> HOW TO COMPLETE THIS TASK:
Restate the listing exactly.

----- DATA PROVIDED

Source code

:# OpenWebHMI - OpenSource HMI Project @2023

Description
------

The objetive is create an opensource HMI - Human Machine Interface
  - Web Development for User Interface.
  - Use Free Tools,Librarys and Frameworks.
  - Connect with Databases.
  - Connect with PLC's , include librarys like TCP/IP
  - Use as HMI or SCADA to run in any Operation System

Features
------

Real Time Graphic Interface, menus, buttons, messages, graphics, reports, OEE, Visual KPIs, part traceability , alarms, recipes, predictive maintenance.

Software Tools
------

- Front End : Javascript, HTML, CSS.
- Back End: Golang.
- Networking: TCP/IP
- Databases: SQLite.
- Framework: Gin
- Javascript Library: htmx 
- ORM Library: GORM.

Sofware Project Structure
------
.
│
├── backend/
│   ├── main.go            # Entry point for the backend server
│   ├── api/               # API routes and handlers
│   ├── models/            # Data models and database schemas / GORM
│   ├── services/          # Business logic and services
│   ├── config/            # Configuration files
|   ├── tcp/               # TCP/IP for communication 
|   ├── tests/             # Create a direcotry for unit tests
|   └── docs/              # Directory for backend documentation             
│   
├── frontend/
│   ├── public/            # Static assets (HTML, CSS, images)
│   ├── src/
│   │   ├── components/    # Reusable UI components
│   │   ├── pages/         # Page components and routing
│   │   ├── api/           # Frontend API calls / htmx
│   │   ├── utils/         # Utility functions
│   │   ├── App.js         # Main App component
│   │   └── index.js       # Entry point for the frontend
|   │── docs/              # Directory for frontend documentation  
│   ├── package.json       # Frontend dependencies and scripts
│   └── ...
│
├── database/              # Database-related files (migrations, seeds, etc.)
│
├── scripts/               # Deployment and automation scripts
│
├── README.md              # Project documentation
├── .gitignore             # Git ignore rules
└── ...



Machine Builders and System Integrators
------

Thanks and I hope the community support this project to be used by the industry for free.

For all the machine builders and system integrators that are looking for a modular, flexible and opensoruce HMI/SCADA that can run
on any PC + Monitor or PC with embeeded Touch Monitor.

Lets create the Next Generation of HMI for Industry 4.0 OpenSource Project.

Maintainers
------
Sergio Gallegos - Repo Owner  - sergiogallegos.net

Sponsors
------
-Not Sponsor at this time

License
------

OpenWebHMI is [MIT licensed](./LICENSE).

----------

> ANSWER:
Source code

:# OpenWebHMI - OpenSource HMI Project @2023

Description
------

The objetive is create an opensource HMI - Human Machine Interface
  - Web Development for User Interface.
  - Use Free Tools,Librarys and Frameworks.
  - Connect with Databases.
  - Connect with PLC's , include librarys like TCP/IP
  - Use as HMI or SCADA to run in any Operation System

Features
------

Real Time Graphic Interface, menus, buttons, messages, graphics, reports, OEE, Visual KPIs, part traceability , alarms, recipes, predictive maintenance.

Software Tools
------

- Front End : Javascript, HTML, CSS.
- Back End: Golang.
- Networking: TCP/IP
- Databases: SQLite.
- Framework: Gin
- Javascript Library: htmx 
- ORM Library: GORM.

Sofware Project Structure
------
.
│
├── backend/
│   ├── main.go            # Entry point for the backend server
│   ├── api/               # API routes and handlers
│   ├── models/            # Data models and database schemas / GORM
│   ├── services/          # Business logic and services
│   ├── config/            # Configuration files
|   ├── tcp/               # TCP/IP for communication 
|   ├── tests/             # Create a direcotry for unit tests
|   └── docs/              # Directory for backend documentation             
│   
├── frontend/
│   ├── public/            # Static assets (HTML, CSS, images)
│   ├── src/
│   │   ├── components/    # Reusable UI components
│   │   ├── pages/         # Page components and routing
│   │   ├── api/           # Frontend API calls / htmx
│   │   ├── utils/         # Utility functions
│   │   ├── App.js         # Main App component
│   │   └── index.js       # Entry point for the frontend
|   │── docs/              # Directory for frontend documentation  
│   ├── package.json       # Frontend dependencies and scripts
│   └── ...
│
├── database/              # Database-related files (migrations, seeds, etc.)
│
├── scripts/               # Deployment and automation scripts
│
├── README.md              # Project documentation
├── .gitignore             # Git ignore rules
└── ...



Machine Builders and System Integrators
------

Thanks and I hope the community support this project to be used by the industry for free.

For all the machine builders and system integrators that are looking for a modular, flexible and opensoruce HMI/SCADA that can run
on any PC + Monitor or PC with embeeded Touch Monitor.

Lets create the Next Generation of HMI for Industry 4.0 OpenSource Project.

Maintainers
------
Sergio Gallegos - Repo Owner  - sergiogallegos.net

Sponsors
------
-Not Sponsor at this time

License
------

OpenWebHMI is [MIT licensed](./LICENSE).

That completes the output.